Muzułmano-chrześcijanka, co dwóm panom chce służyć
Czy można być jednocześnie wyznawcą islamu i chrześcijaństwa? Czy można w piątek chodzić na modlitwę do meczetu, a w niedzielę do kościoła? Czy można być jednocześnie gorliwym muzułmaninem i jednocześnie chrześcijańskim duchownym? I wreszcie: czy to wszystko może realizować kobieta? Jakkolwiek retoryczne i może nawet absurdalnie mogą brzmieć te pytania, to w wypadku ks. Ann Holmes Redding jest za każdym razem twierdząca.
20 lat temu została ordynowana na duchownego Episkopalnego Kościoła USA (ECUSA), a w marcu 2006 r. wypowiedziała szahadę, muzułmańskie wyznanie wiary. W piątek zakłada czarną chustę, a w niedzielę koloratkę. Jak daleko może posunąć się religijny uniwersalizm?
Historię pani Redding opisał dziennik "Seattle Times", który zamieścił zdjęcia Redding, gdy modli się w meczecie i w episkopalnym kościele św. Klemensa Rzymskiego w Mount Baker. Wszystko zaczęło się w episkopalnej katedrze św. Marka w Seattle jesienią 2005 r. Dziekan katedry pozwolił muzułmańskiemu duchownemu na wygłoszenie kazania i modlitwę w świątyni. Wydarzenie to tak wstrząsnęło Redding, że coraz bardziej zaczęła interesować się islamem.
Odrzucenie bóstwa Chrystusa i tradycyjnego nauczania o Trójcy Św. nie było dla niej większym problemem, bo jak sama przyznaje, zawsze miała z tym problemy. Nie tylko z tym, ale również z nauką o grzechu pierworodnym, oraz innymi prawdami wiary chrześcijańskiej. Jej droga do kapłaństwa była niełatwa. Jak sama mówi – doświadczyła rasizmu, molestowania seksualnego. Od 20 lat walczy z alkoholizmem. Ukończyła studia teologiczne, zrobiła doktorat z biblistyki i w 1984 przyjęła święcenia kapłańskie.

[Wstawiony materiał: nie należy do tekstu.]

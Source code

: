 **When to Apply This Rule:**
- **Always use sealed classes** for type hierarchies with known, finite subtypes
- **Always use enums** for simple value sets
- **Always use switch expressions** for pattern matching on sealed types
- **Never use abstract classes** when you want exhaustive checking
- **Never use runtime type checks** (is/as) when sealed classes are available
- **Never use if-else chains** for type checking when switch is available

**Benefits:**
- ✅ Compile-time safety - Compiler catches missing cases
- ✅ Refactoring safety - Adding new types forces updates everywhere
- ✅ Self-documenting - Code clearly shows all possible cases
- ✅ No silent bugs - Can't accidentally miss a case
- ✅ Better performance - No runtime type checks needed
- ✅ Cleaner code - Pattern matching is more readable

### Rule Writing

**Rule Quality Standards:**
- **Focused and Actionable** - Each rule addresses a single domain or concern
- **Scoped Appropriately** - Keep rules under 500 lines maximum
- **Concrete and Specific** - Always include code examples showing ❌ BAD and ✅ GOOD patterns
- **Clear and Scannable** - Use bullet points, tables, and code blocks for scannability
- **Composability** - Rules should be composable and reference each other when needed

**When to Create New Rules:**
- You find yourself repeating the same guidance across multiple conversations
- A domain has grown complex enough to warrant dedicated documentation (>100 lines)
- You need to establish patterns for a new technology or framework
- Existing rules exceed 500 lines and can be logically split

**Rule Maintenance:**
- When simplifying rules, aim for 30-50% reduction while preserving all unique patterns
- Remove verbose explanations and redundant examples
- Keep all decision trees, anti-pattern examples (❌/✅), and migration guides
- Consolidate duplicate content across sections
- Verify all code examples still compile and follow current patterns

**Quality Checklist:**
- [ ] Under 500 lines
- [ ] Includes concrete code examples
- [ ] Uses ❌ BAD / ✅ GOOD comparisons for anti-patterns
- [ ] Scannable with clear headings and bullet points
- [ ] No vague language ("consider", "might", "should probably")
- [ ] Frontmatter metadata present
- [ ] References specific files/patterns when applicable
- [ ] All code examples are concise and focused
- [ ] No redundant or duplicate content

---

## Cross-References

Wielu religioznawców, teologów, a nawet ustępujący ordynariusz episkopalnej diecezji Olimpii, bp Vincent Warner, nie mają nic przeciwko decyzji Redding, a nawet wykazują daleko idące zrozumienie. To kwestia interpretacji zasad wiary – podkreślają. Bóg to coś więcej niż Chrystus. Boskość ucieleśniła się w Jezusie, w jego życiu i działalności – przekonują zwolennicy uniwersalistycznej koncepcji boga. Inne zdanie na ten temat mają zarówno muzułmańscy, jak i chrześcijańscy teologowie, którzy zaznaczają, że chrześcijański i islamski obraz Boga to zupełnie dwa inne światy, co w sposób szczególny i absolutny objawia się w osobie Jezusa Chrystusa.
Nie przekonuje to jednak Redding. Jestem w stu procentach chrześcijanką i w stu procentach muzułmanką. Nikt mi tego nie odbierze. Patrzę na Jezusa i widzę Allacha. Fakt, że jestem muzułmanką ułatwia mi zrozumienie chrześcijaństwa. Ponieważ islam postrzega Jezusa jako człowieka, a nie Boga, pomaga w naśladowaniu Jezusa – jesteśmy jak Jezus i możemy czynić jak on. Nie może być już żadnych wymówek, że on jest przecież Bogiem - przekonuje.
"Konwersja" pani Redding na islam wywołuje skrajne relacje – jedni są zachwyceni jej odwagą, oryginalnym myśleniem teologicznym, tzw. szerokim spojrzeniem na transcendencje, a inni nie posiadają się z oburzenia. Na forach internetowych aż roi się wpisów od obecnych i byłych członków ECUSA, którzy podkreślają, że historia Redding to kolejny dowód na teologiczną i duchową degrengoladę ECUSA. Nie mogłaby realizować tej bluźnierczej zabawy w kraju zdominowanym przez islam. Niech jedzie tam i zaśpiewa swoją piosenkę o pokoju. Niech jedzie do Arabii Saudyjskiej, do Mekki, i spróbuje się modlić ze swymi "braćmi muzułmanami" – pisze jeden z czytelników "Seattle Times".